**Activity:**
Write the listing out again word for word, skipping each picture.

-.-.-

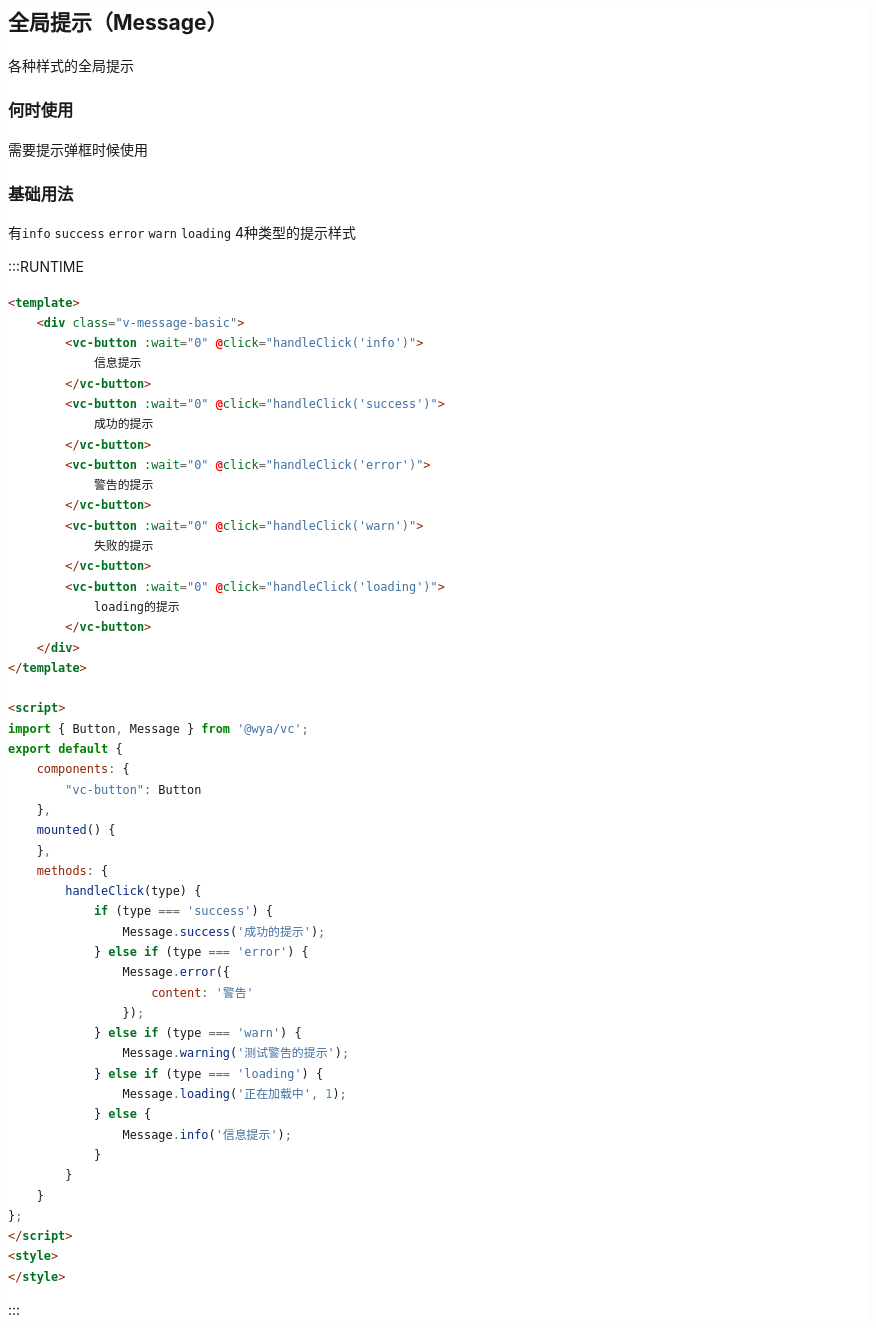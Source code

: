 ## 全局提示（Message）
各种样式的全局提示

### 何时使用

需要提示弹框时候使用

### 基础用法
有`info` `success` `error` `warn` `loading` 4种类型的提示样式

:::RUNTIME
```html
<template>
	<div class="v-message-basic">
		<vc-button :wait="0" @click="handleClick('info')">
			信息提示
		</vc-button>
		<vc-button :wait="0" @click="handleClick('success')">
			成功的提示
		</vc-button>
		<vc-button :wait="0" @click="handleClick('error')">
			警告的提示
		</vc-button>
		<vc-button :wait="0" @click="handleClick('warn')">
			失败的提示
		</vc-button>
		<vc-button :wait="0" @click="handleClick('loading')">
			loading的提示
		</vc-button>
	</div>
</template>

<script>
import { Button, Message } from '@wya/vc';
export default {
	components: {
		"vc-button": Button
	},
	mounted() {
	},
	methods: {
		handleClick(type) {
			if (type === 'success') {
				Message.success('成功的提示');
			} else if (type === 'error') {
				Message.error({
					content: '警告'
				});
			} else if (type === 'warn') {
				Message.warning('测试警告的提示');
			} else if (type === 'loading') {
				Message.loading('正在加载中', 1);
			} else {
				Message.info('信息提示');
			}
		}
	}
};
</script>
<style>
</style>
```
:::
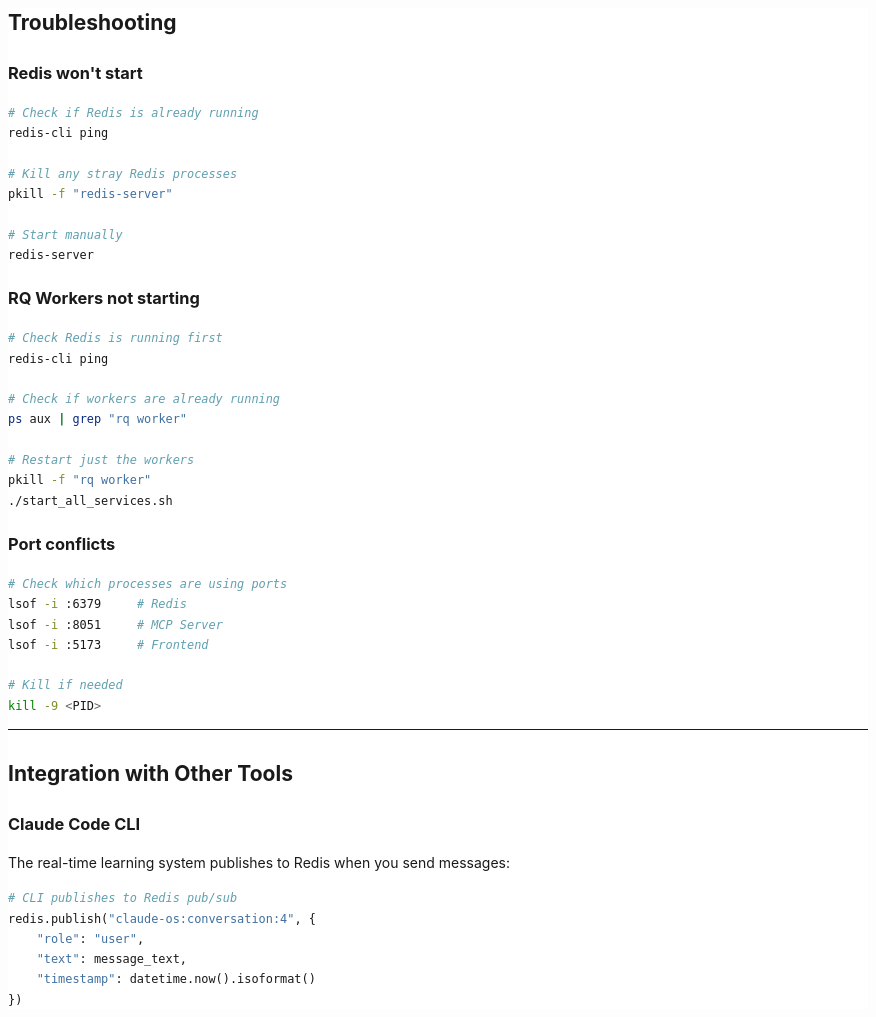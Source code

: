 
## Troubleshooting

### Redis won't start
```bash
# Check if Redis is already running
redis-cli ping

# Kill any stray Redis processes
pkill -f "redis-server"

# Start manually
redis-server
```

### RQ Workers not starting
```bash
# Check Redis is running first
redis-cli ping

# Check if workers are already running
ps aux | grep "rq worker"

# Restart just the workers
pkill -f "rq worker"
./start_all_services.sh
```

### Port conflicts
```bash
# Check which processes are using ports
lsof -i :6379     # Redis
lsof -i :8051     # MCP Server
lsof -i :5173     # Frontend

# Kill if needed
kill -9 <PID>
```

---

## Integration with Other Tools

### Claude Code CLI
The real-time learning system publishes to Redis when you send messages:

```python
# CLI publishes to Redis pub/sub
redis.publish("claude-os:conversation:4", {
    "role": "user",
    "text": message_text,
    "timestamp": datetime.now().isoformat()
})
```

-.-.-

**Output below:**
Source code

: ## 全局提示（Message）
各种样式的全局提示

### 何时使用

需要提示弹框时候使用

### 基础用法
有`info` `success` `error` `warn` `loading` 4种类型的提示样式

:::RUNTIME
```html
<template>
	<div class="v-message-basic">
		<vc-button :wait="0" @click="handleClick('info')">
			信息提示
		</vc-button>
		<vc-button :wait="0" @click="handleClick('success')">
			成功的提示
		</vc-button>
		<vc-button :wait="0" @click="handleClick('error')">
			警告的提示
		</vc-button>
		<vc-button :wait="0" @click="handleClick('warn')">
			失败的提示
		</vc-button>
		<vc-button :wait="0" @click="handleClick('loading')">
			loading的提示
		</vc-button>
	</div>
</template>

<script>
import { Button, Message } from '@wya/vc';
export default {
	components: {
		"vc-button": Button
	},
	mounted() {
	},
	methods: {
		handleClick(type) {
			if (type === 'success') {
				Message.success('成功的提示');
			} else if (type === 'error') {
				Message.error({
					content: '警告'
				});
			} else if (type === 'warn') {
				Message.warning('测试警告的提示');
			} else if (type === 'loading') {
				Message.loading('正在加载中', 1);
			} else {
				Message.info('信息提示');
			}
		}
	}
};
</script>
<style>
</style>
```
:::
Source code

: 
## Troubleshooting

### Redis won't start
```bash
# Check if Redis is already running
redis-cli ping

# Kill any stray Redis processes
pkill -f "redis-server"

# Start manually
redis-server
```

### RQ Workers not starting
```bash
# Check Redis is running first
redis-cli ping

# Check if workers are already running
ps aux | grep "rq worker"

# Restart just the workers
pkill -f "rq worker"
./start_all_services.sh
```

### Port conflicts
```bash
# Check which processes are using ports
lsof -i :6379     # Redis
lsof -i :8051     # MCP Server
lsof -i :5173     # Frontend

# Kill if needed
kill -9 <PID>
```

---

## Integration with Other Tools

### Claude Code CLI
The real-time learning system publishes to Redis when you send messages:

```python
# CLI publishes to Redis pub/sub
redis.publish("claude-os:conversation:4", {
    "role": "user",
    "text": message_text,
    "timestamp": datetime.now().isoformat()
})
```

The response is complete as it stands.